Treasury is requesting Public Input on Development of Responsible Private Label Securities (PLS) Market.  Comments are due on August 8, 2014. The request for information wants input on the following questions:

1. What is the appropriate role for new issue PLS in the current and future housing finance system? What is the appropriate interaction between the guaranteed and non-guaranteed market segments? Are there particular segments of the mortgage market where PLS can or should be most active and competitive in providing a channel for funding mortgage credit?

2. What are the key obstacles to the growth of the PLS market? How would you address these obstacles? What are the existing market failures? What are necessary conditions for securitizers and investors to return at scale?

3. How should new issue PLS support safe and sound market practices?

4. What are the costs and benefits of various methods of investor protection? In particular, please address the costs and benefits of requiring the trustee to have a fiduciary duty to investors or requiring an independent collateral manager to oversee issuances?

5. What is the appropriate or necessary role for private industry participants to address the factors cited in your answer to Question #2? What can private market participants undertake either as part of industry groups or independently?

6. What is the appropriate or necessary role for government in addressing the key factors cited in your answer to Question #2? What actions could government agencies take? Are there actions that require legislation?

7. What are the current pricing characteristics of PLS issuance (both on a standalone basis and relative to other mortgage finance channels)? How might the pricing characteristics change should key challenges be addressed?

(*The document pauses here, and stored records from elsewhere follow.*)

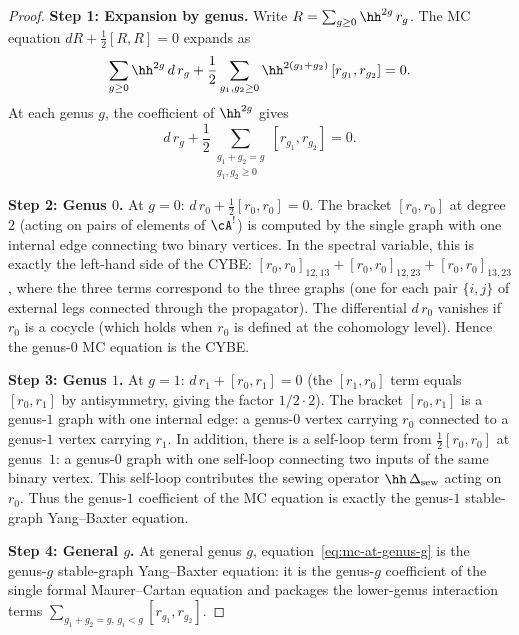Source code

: \begin{proof}
\noindent\textbf{Step 1: Expansion by genus.}
Write $R = \sum_{g \ge 0} \hh^{2g}\, r_g$.
The MC equation $dR + \frac{1}{2}[R, R] = 0$ expands as
\begin{equation}
\sum_{g \ge 0} \hh^{2g}\, d\, r_g
+ \frac{1}{2} \sum_{g_1, g_2 \ge 0}
\hh^{2(g_1 + g_2)}\, [r_{g_1}, r_{g_2}] = 0.
\end{equation}
At each genus $g$, the coefficient of $\hh^{2g}$ gives
\begin{equation}
d\, r_g
+ \frac{1}{2} \sum_{\substack{g_1 + g_2 = g \\ g_1, g_2 \ge 0}}
[r_{g_1}, r_{g_2}] = 0.
\end{equation}

\medskip
\noindent\textbf{Step 2: Genus $0$.}
At $g = 0$: $d\, r_0 + \frac{1}{2}[r_0, r_0] = 0$. The
bracket $[r_0, r_0]$ at degree $2$ (acting on pairs of elements
of $\cA^!$) is computed by the single graph with one internal
edge connecting two binary vertices. In the spectral variable,
this is exactly the left-hand side of the CYBE:
$[r_0, r_0]_{12,13} + [r_0, r_0]_{12,23}
+ [r_0, r_0]_{13,23}$, where the three terms correspond to the
three graphs (one for each pair $\{i,j\}$ of external legs
connected through the propagator). The differential $d\, r_0$
vanishes if $r_0$ is a cocycle (which holds when $r_0$ is
defined at the cohomology level). Hence the genus-$0$ MC
equation is the CYBE.

\medskip
\noindent\textbf{Step 3: Genus $1$.}
At $g = 1$: $d\, r_1 + [r_0, r_1] = 0$ (the $[r_1, r_0]$
term equals $[r_0, r_1]$ by antisymmetry, giving the factor
$1/2 \cdot 2$). The bracket $[r_0, r_1]$ is a genus-$1$
graph with one internal edge: a genus-$0$ vertex carrying $r_0$
connected to a genus-$1$ vertex carrying $r_1$. In addition,
there is a self-loop term from $\frac{1}{2}[r_0, r_0]$ at
genus~$1$: a genus-$0$ graph with one self-loop connecting two
inputs of the same binary vertex. This self-loop contributes
the sewing operator $\hh\,\Delta_{\mathrm{sew}}$ acting on
$r_0$. Thus the genus-$1$ coefficient of the MC equation is
exactly the genus-$1$ stable-graph Yang--Baxter equation.

\medskip
\noindent\textbf{Step 4: General $g$.}
At general genus $g$, equation~\eqref{eq:mc-at-genus-g} is the
genus-$g$ stable-graph Yang--Baxter equation: it is the genus-$g$
coefficient of the single formal Maurer--Cartan equation and packages
the lower-genus interaction terms
$\sum_{g_1+g_2=g,\, g_i < g} [r_{g_1}, r_{g_2}]$.


\end{proof}
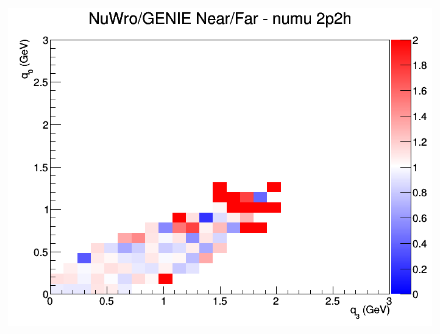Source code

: \begin{figure}[h]
\endminipage
{}
\includegraphics[width=\linewidth]{eff_q0_q3/LAr/ratios/2p2h_NuWro_GENIE_numu_NF_q3_q0.png}
\endminipage
\newline
\end{figure}
\clearpage
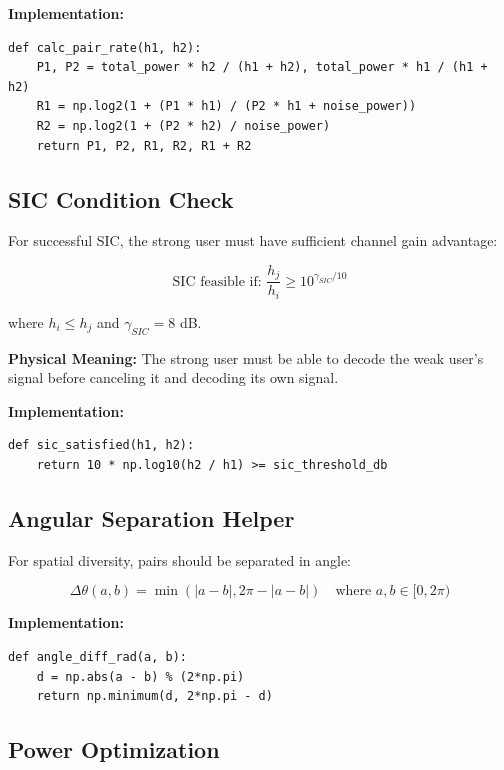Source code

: \documentclass[12pt,a4paper]{article}
\begin{document}
\textbf{Implementation:}
\begin{lstlisting}[caption={SIC Rate Calculation}]
def calc_pair_rate(h1, h2):
    P1, P2 = total_power * h2 / (h1 + h2), total_power * h1 / (h1 + h2)
    R1 = np.log2(1 + (P1 * h1) / (P2 * h1 + noise_power))
    R2 = np.log2(1 + (P2 * h2) / noise_power)
    return P1, P2, R1, R2, R1 + R2
\end{lstlisting}

\subsection{SIC Condition Check}

For successful SIC, the strong user must have sufficient channel gain advantage:

\begin{equation}
\text{SIC feasible if: } \frac{h_j}{h_i} \geq 10^{\gamma_{SIC}/10}
\end{equation}

where $h_i \leq h_j$ and $\gamma_{SIC} = 8$ dB.

\textbf{Physical Meaning:} The strong user must be able to decode the weak user's signal before canceling it and decoding its own signal.

\textbf{Implementation:}
\begin{lstlisting}[caption={SIC Feasibility Check}]
def sic_satisfied(h1, h2):
    return 10 * np.log10(h2 / h1) >= sic_threshold_db
\end{lstlisting}

\subsection{Angular Separation Helper}

For spatial diversity, pairs should be separated in angle:

\begin{equation}
\Delta\theta(a, b) = \min(|a - b|, 2\pi - |a - b|) \quad \text{where } a, b \in [0, 2\pi)
\end{equation}

\textbf{Implementation:}
\begin{lstlisting}[caption={Angular Difference Calculation}]
def angle_diff_rad(a, b):
    d = np.abs(a - b) % (2*np.pi)
    return np.minimum(d, 2*np.pi - d)
\end{lstlisting}

\subsection{Power Optimization}
\end{document}
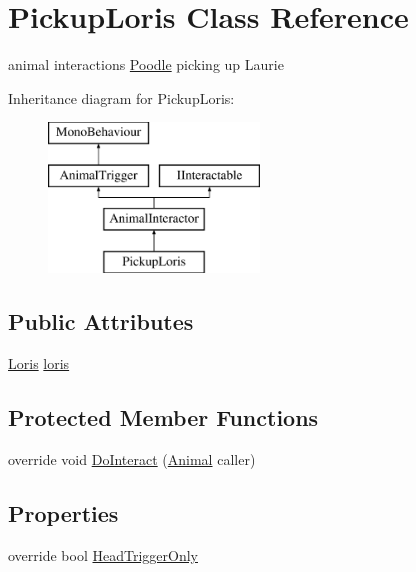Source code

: \hypertarget{class_pickup_loris}{}\section{Pickup\+Loris Class Reference}
\label{class_pickup_loris}


animal interactions \mbox{\hyperlink{class_poodle}{Poodle}} picking up Laurie  


Inheritance diagram for Pickup\+Loris\+:\begin{figure}[H]
\begin{center}
\leavevmode
\includegraphics[height=4.000000cm]{class_pickup_loris}
\end{center}
\end{figure}
\subsection*{Public Attributes}
\begin{DoxyCompactItemize}
\item 
\mbox{\hyperlink{class_loris}{Loris}} \mbox{\hyperlink{class_pickup_loris_a1052fd931394a6ccd682bcd7adc999c6}{loris}}
\end{DoxyCompactItemize}
\subsection*{Protected Member Functions}
\begin{DoxyCompactItemize}
\item 
override void \mbox{\hyperlink{class_pickup_loris_ab6d5a9254471e0936b93d0b3a0cbd69c}{Do\+Interact}} (\mbox{\hyperlink{class_animal}{Animal}} caller)
\end{DoxyCompactItemize}
\subsection*{Properties}
\begin{DoxyCompactItemize}
\item 
override bool \mbox{\hyperlink{class_pickup_loris_af8e991c2de897fd9e08336c60cfdf52d}{Head\+Trigger\+Only}}
\end{DoxyCompactItemize}
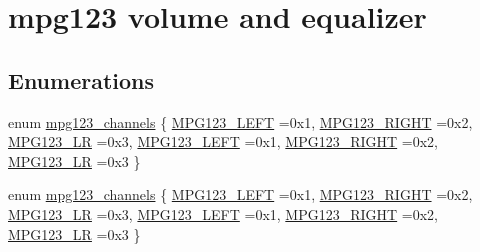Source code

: \hypertarget{group__mpg123__voleq}{}\section{mpg123 volume and equalizer}
\label{group__mpg123__voleq}
\subsection*{Enumerations}
\begin{DoxyCompactItemize}
\item 
enum \hyperlink{group__mpg123__voleq_gaf6ae0d8c593d295c36e7d20e9f892840}{mpg123\+\_\+channels} \{ \newline
\hyperlink{group__mpg123__voleq_ggaf6ae0d8c593d295c36e7d20e9f892840a0442a02c69eba4474b27d271da00478a}{M\+P\+G123\+\_\+\+L\+E\+FT} =0x1, 
\hyperlink{group__mpg123__voleq_ggaf6ae0d8c593d295c36e7d20e9f892840a15ced0bea77e48f6e23d15410058d543}{M\+P\+G123\+\_\+\+R\+I\+G\+HT} =0x2, 
\hyperlink{group__mpg123__voleq_ggaf6ae0d8c593d295c36e7d20e9f892840ab3dd5fa5351f27c4678e30013fceee2b}{M\+P\+G123\+\_\+\+LR} =0x3, 
\hyperlink{group__mpg123__voleq_ggaf6ae0d8c593d295c36e7d20e9f892840a0442a02c69eba4474b27d271da00478a}{M\+P\+G123\+\_\+\+L\+E\+FT} =0x1, 
\newline
\hyperlink{group__mpg123__voleq_ggaf6ae0d8c593d295c36e7d20e9f892840a15ced0bea77e48f6e23d15410058d543}{M\+P\+G123\+\_\+\+R\+I\+G\+HT} =0x2, 
\hyperlink{group__mpg123__voleq_ggaf6ae0d8c593d295c36e7d20e9f892840ab3dd5fa5351f27c4678e30013fceee2b}{M\+P\+G123\+\_\+\+LR} =0x3
 \}
\item 
enum \hyperlink{group__mpg123__voleq_gaf6ae0d8c593d295c36e7d20e9f892840}{mpg123\+\_\+channels} \{ \newline
\hyperlink{group__mpg123__voleq_ggaf6ae0d8c593d295c36e7d20e9f892840a0442a02c69eba4474b27d271da00478a}{M\+P\+G123\+\_\+\+L\+E\+FT} =0x1, 
\hyperlink{group__mpg123__voleq_ggaf6ae0d8c593d295c36e7d20e9f892840a15ced0bea77e48f6e23d15410058d543}{M\+P\+G123\+\_\+\+R\+I\+G\+HT} =0x2, 
\hyperlink{group__mpg123__voleq_ggaf6ae0d8c593d295c36e7d20e9f892840ab3dd5fa5351f27c4678e30013fceee2b}{M\+P\+G123\+\_\+\+LR} =0x3, 
\hyperlink{group__mpg123__voleq_ggaf6ae0d8c593d295c36e7d20e9f892840a0442a02c69eba4474b27d271da00478a}{M\+P\+G123\+\_\+\+L\+E\+FT} =0x1, 
\newline
\hyperlink{group__mpg123__voleq_ggaf6ae0d8c593d295c36e7d20e9f892840a15ced0bea77e48f6e23d15410058d543}{M\+P\+G123\+\_\+\+R\+I\+G\+HT} =0x2, 
\hyperlink{group__mpg123__voleq_ggaf6ae0d8c593d295c36e7d20e9f892840ab3dd5fa5351f27c4678e30013fceee2b}{M\+P\+G123\+\_\+\+LR} =0x3
 \}
\end{DoxyCompactItemize}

What is the current and potential demand from investors should key challenges be addressed?

8. Why have we seen strong issuance and investor demand for other types of asset-backed securitizations (e.g., securitizations of commercial real estate, leveraged loans, and auto loans) but not residential mortgages? Do these or other asset classes offer insights that can help inform the development of market practices and standards in the new issue PLS market?

These are all important questions that go way beyond Treasury’s portfolio and touch on those of the FHFA, the FHA and the CFPB to name a few. Nonetheless, it is important that Treasury is framing the issue so broadly because it gets to the 10 Trillion Dollar Question:  Who Should Be Providing Mortgage Credit to American Households?

Some clearly believe that the federal government is the only entity that can do so in a stable way and certainly history is on their side.  Since the Great Depression,when the Home Owners Loan Corporation, the Federal Housing Administration and Fannie Mae were created, the federal government has had a central role in the housing finance market.

Others (including me) believe that private capital can, and should, take a bigger role in the provision of mortgage finance. There is some question as to how much capacity private capital has, given the size of the residential mortgage market (more than ten trillion dollars). But there is no doubt that it can do more than the measly ten percent share or so of new mortgages that it has been originating in recent years.

Treasury should think big here and ask — what do we want our mortgage finance to look like for the next eight or nine decades? Our last system lasted for that long, so our next one might too. The issue cannot be decided by empirical means alone. There is an ideological component to it. I am in favor of a system in which private capital (albeit heavily-regulated private capital) should be put at risk for a large swath of residential mortgages and the taxpayer should only be on the hook for major liquidity crises.

I also favor a significant role for government through the FHA which would still create a market for first-time homebuyers and low- and moderate-income borrowers. But otherwise, we would look to private capital to price risk and fund mortgages to the extent that it can do so.  Round out the system with strong consumer protection regulation from the CFPB, and you have a system that may last through the end of the 21st century.

Comments are due August 8th, so make your views known too!